Both formats encode identical pixel data and wavelengths — they are provided purely for convenience.

2. What's in this subset

This record contains Pack No. 5, all 16 days, in both formats:

HFQA_pack05/
├── README.md                     <- this file
├── bip/                          <- ENVI BIP format
│   ├── day_01.bip
│   ├── day_01.hdr
│   ├── day_02.bip
│   ├── day_02.hdr
│   ├── ...
│   ├── day_16.bip
│   └── day_16.hdr
├── npy/                          <- NumPy format
│   ├── day_01.npy
│   ├── day_02.npy
│   ├── ...
│   ├── day_16.npy
│   ├── wavelengths.npy           <- shared 1-D array of band centre wavelengths (nm)
│   └── metadata.json             <- acquisition + pack metadata
└── scripts/                      <- visualisation utilities (see Section 6)
    ├── visualize_npy.py
    ├── visualize_bip.py
    └── visualize_bip.m

Note on day ordering: files are named day_01 … day_16 so that simple alphabetical sorting yields correct chronological order. day_01 is the freshest (day of purchase / packing) and day_16 is the most degraded.

3. Acquisition details

The values below are templated placeholders — please replace the bracketed fields with your actual acquisition parameters before publishing.

Property Value
Specimen Atlantic salmon (Salmo salar) fillet, skin-on/off
Number of packs (full dataset) 50
This subset Pack No. 5 only
Days imaged 16 (one acquisition per day)
Storage condition Refrigerated at 0-2 °C, ambient light
Camera / sensor Pika XC2 HSI camera manufactured by Resonon Inc. (Bozeman, MT, USA)
Spectral range ~400–1000 nm (VNIR)
Number of bands 462 (see metadata.json / .hdr)
Spatial dimensions 1746 × 1346 pixels (see metadata.json / .hdr)
Illumination Halogen line light, two sources at 45°
Reference calibration white reference (Spectralon) + dark balance

Calibration: R = (raw − dark) / (white − dark).

4. Data format specifications

4.1 NumPy format (.npy/)

  • day_XX.npy — a 3-D array of shape (lines, samples, bands) = (H, W, B), dtype float32.
  • wavelengths.npy — a 1-D float64 array of length B giving the centre wavelength (in nanometres) of each band, shared across all 16 days.
  • metadata.json — acquisition metadata. Example structure:
{
  "dataset": "HFQA",
  "pack": 5,
  "day": 1,
  "species": "Salmo salar",
  "sensor": "VNIR",
  "lines": 600,
  "samples": 800,
  "bands": 120,
  "wavelength_unit": "nm",
  "wavelength_range": [400.0, 1000.0],
  "reflectance_scale": "[0,1]",
  "storage_temperature_c": 4.0,
  "acquisition_date": "2025-11-25"
}

Minimal load in Python:

import numpy as np, json
cube = np.load("npy/day_01.npy")              # (H, W, B) float32
wl   = np.load("npy/wavelengths.npy")          # (B,) nm
meta = json.load(open("npy/metadata.json"))

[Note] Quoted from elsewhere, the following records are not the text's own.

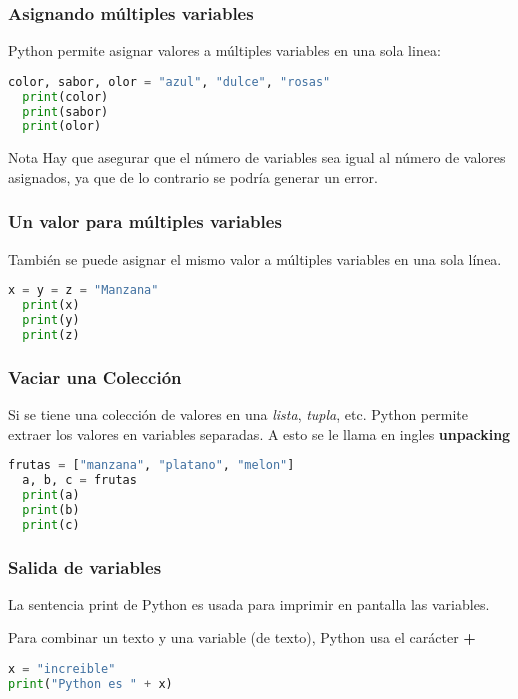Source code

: \begin{frame}[fragile]
  \frametitle{Asignando múltiples variables}

  Python permite asignar valores a múltiples variables en una sola linea:

  \vspace{\baselineskip}
  \begin{lstlisting}[language=Python]
  color, sabor, olor = "azul", "dulce", "rosas"
  print(color)
  print(sabor)
  print(olor)
  \end{lstlisting}

  \begin{alertblock}{Nota}
    Hay que asegurar que el número de variables sea igual al número de valores
    asignados, ya que de lo contrario se podría generar un error.
  \end{alertblock}
\end{frame}

\begin{frame}[fragile]
  \frametitle{Un valor para múltiples variables}

  También se puede asignar el mismo valor a múltiples variables en una sola
  línea.

  \vspace{\baselineskip}
  \begin{lstlisting}[language=Python]
  x = y = z = "Manzana"
  print(x)
  print(y)
  print(z)
  \end{lstlisting}
\end{frame}

\begin{frame}[fragile]
  \frametitle{Vaciar una Colección}

  Si se tiene una colección de valores en una \textit{lista}, \textit{tupla},
  etc. Python permite extraer los valores en variables separadas. A esto
  se le llama en ingles \textbf{unpacking}

  \vspace{\baselineskip}
  \begin{lstlisting}[language=Python]
  frutas = ["manzana", "platano", "melon"]
  a, b, c = frutas
  print(a)
  print(b)
  print(c)
  \end{lstlisting}
\end{frame}

\begin{frame}[fragile]
  \frametitle{Salida de variables}

  La sentencia \textcolor{codeKeyword}{print} de Python es usada para
  imprimir en pantalla las variables.

  \vspace{\baselineskip}
  Para combinar un texto y una variable (de texto), Python usa el carácter
  \textbf{+}

  \begin{lstlisting}[language=Python]
x = "increible"
print("Python es " + x)
  \end{lstlisting}
\end{frame}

4.2 ENVI BIP format (.bip/)

  • day_XX.bip — raw binary cube in Band-Interleaved-by-Pixel layout. On disk, for each pixel the full spectrum is stored contiguously, scanning samples then lines.
  • day_XX.hdr — ENVI ASCII header. Key fields:
ENVI
samples = 800
lines   = 600
bands   = 120
data type = 4            ; 4 = 32-bit float (see ENVI codes)
interleave = bip
byte order = 0          
wavelength units = Nanometers
wavelength = { 400.0, 405.0, ..., 1000.0 }

ENVI data type codes used here: 1=uint8, 2=int16, 4=float32, 12=uint16 (full mapping handled by the provided scripts).

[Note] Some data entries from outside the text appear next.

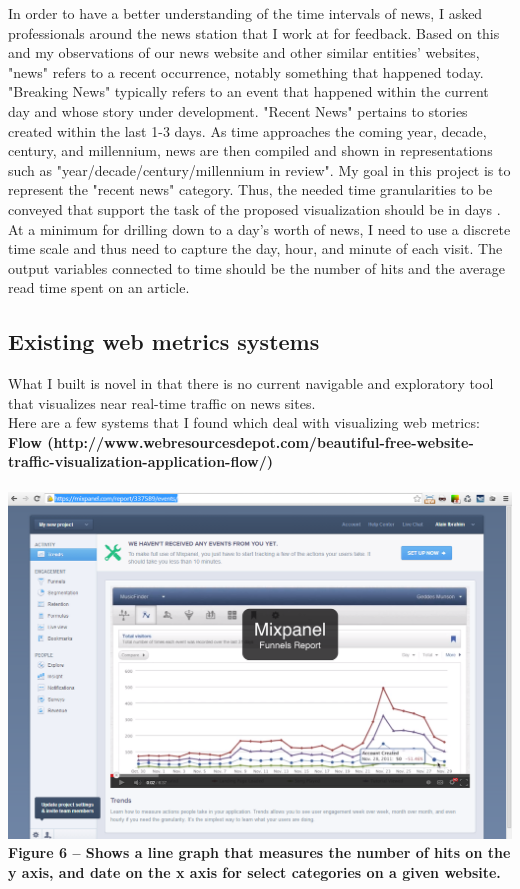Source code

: \documentclass[12pt]{article}
\begin{document}
In order to have a better understanding of the time intervals of news, I asked professionals around the news station that I work at for feedback. Based on this and my observations of our news website and other similar entities' websites, "news" refers to a recent occurrence, notably something that happened today. "Breaking News" typically refers to an event that happened within the current day and whose story under development. "Recent News" pertains to stories created within the last 1-3 days. As time approaches the coming year, decade, century, and millennium, news are then compiled and shown in representations such as "year/decade/century/millennium in review". My goal in this project is to represent the "recent news" category. Thus, the needed time granularities to be conveyed that support the task of the proposed visualization should be in days \cite{bettini}. At a minimum for drilling down to a day's worth of news, I need to use a discrete time scale \cite{goralwalla} and thus need to capture the day, hour, and minute of each visit. The output variables connected to time should be the number of hits and the average read time spent on an article.

\subsection{Existing web metrics systems}
What I built is novel in that there is no current navigable and exploratory tool that visualizes near real-time traffic on news sites. \\
Here are a few systems that I found which deal with visualizing web metrics: \\

\noindent\textbf{Flow (http://www.webresourcesdepot.com/beautiful-free-website-traffic-visualization-application-flow/)} \\ \\
\noindent\includegraphics[scale=0.45]{img/flow}
\noindent\textbf{Figure 6 -- Shows a line graph that measures the number of hits on the y axis, and date on the x axis for select categories on a given website.} \\
\end{document}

The cube can be opened directly in ENVI, in MATLAB via the provided script (or hypercube/multibandread), or in Python via the spectral (SPy) package or the bundled visualize_bip.py parser.

5. Quick start

Python

pip install numpy matplotlib            # core requirements
# pip install spectral                  # optional, for --use-spectral in the BIP script

# Visualise a NumPy cube
python scripts/visualize_npy.py --input npy/day_01.npy --outdir figures

# Visualise an ENVI BIP cube
python scripts/visualize_bip.py --input bip/day_01.bip --outdir figures

MATLAB

% From the dataset root, with scripts/ on the path:
addpath('scripts');
visualize_bip('bip/day_01.bip', 'figures');     % writes PNGs into figures/

6. Visualisation scripts

Three scripts are bundled in scripts/. All four figures they generate are designed for direct inclusion in papers and data descriptors.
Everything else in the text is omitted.